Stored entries
________________________
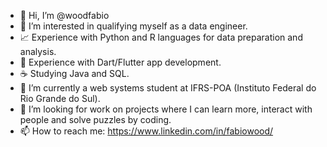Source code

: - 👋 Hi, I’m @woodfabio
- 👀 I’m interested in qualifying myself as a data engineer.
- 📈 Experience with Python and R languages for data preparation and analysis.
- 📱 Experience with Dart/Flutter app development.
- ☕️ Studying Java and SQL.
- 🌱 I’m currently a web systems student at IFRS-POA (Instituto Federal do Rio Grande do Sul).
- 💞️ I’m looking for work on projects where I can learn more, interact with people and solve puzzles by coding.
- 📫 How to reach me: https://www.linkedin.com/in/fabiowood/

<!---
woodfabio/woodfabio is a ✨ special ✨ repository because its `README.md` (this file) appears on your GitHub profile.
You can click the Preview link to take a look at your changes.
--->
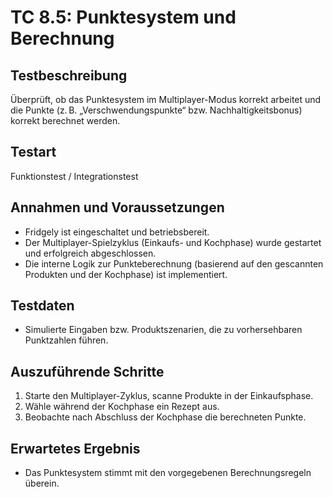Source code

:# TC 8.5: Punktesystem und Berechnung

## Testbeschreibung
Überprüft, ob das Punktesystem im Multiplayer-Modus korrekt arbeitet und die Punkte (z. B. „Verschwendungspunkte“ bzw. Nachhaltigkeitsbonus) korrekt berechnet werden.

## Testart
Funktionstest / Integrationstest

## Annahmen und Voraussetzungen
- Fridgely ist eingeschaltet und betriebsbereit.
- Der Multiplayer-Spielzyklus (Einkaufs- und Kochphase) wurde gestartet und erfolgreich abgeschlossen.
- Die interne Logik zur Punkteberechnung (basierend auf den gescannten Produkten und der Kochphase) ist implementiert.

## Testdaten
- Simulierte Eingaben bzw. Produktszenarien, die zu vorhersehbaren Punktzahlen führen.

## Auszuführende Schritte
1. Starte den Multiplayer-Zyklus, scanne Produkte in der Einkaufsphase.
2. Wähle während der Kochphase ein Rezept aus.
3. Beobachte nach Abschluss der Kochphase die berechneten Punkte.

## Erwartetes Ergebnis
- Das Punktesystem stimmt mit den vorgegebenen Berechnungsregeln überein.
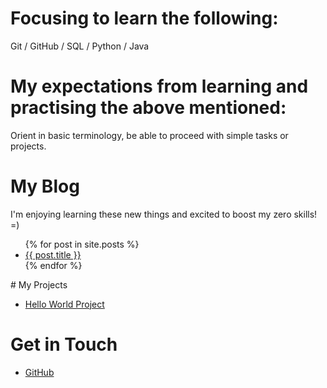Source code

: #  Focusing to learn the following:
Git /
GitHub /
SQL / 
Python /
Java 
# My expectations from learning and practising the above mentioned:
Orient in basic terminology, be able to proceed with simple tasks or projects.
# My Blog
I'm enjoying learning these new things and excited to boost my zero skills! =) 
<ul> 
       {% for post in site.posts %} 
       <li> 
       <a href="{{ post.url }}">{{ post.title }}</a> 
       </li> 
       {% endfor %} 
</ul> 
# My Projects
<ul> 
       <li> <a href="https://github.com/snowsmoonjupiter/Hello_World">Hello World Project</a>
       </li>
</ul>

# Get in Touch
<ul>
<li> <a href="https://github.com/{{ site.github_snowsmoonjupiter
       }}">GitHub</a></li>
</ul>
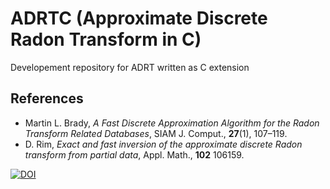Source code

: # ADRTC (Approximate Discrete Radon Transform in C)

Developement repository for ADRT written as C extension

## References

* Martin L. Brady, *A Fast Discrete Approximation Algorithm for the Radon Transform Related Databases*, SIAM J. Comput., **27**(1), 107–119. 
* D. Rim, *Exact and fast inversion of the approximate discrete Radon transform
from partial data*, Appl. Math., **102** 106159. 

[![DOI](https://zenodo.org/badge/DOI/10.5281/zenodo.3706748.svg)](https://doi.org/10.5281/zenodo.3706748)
________________________
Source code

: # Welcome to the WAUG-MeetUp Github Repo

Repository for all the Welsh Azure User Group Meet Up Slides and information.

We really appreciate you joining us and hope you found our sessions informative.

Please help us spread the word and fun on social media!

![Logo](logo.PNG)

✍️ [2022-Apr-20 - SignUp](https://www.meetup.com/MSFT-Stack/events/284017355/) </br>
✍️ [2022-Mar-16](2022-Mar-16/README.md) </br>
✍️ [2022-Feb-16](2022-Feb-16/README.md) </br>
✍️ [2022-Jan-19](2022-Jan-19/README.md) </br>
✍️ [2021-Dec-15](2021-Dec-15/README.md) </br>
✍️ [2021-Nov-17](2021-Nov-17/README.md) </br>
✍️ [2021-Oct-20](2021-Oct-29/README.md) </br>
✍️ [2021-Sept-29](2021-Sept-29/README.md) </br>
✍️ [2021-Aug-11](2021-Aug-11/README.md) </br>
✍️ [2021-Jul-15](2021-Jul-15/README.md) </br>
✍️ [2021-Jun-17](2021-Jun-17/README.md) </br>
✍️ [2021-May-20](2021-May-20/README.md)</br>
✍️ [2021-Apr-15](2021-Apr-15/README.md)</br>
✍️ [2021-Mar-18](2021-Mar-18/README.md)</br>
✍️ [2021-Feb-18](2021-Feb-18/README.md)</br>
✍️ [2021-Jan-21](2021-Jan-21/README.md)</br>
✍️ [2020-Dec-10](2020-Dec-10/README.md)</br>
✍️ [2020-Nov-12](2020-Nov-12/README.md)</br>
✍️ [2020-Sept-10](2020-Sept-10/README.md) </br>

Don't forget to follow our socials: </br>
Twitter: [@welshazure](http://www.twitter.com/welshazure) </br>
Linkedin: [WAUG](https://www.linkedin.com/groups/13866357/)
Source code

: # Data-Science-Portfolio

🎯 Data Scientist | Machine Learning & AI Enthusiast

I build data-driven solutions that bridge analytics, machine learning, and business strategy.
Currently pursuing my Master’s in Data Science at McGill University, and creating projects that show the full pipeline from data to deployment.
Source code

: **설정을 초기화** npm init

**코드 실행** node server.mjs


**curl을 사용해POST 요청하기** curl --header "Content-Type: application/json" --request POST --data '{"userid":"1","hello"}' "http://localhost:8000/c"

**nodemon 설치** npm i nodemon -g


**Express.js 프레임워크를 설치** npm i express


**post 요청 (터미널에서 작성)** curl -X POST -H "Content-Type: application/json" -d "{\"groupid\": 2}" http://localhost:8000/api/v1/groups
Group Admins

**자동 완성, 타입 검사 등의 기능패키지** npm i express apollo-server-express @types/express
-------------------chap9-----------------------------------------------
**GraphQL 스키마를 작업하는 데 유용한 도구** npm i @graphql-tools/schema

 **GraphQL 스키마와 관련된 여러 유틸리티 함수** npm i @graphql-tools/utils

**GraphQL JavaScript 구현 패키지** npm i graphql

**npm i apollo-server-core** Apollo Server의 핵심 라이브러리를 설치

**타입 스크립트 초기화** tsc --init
________________________
* [Work item]:
Take every line from the records above that has the word "Content" and copy it.

* [Solved exercise]:
**curl을 사용해POST 요청하기** curl --header "Content-Type: application/json" --request POST --data '{"userid":"1","hello"}' "http://localhost:8000/c"
**post 요청 (터미널에서 작성)** curl -X POST -H "Content-Type: application/json" -d "{\"groupid\": 2}" http://localhost:8000/api/v1/groups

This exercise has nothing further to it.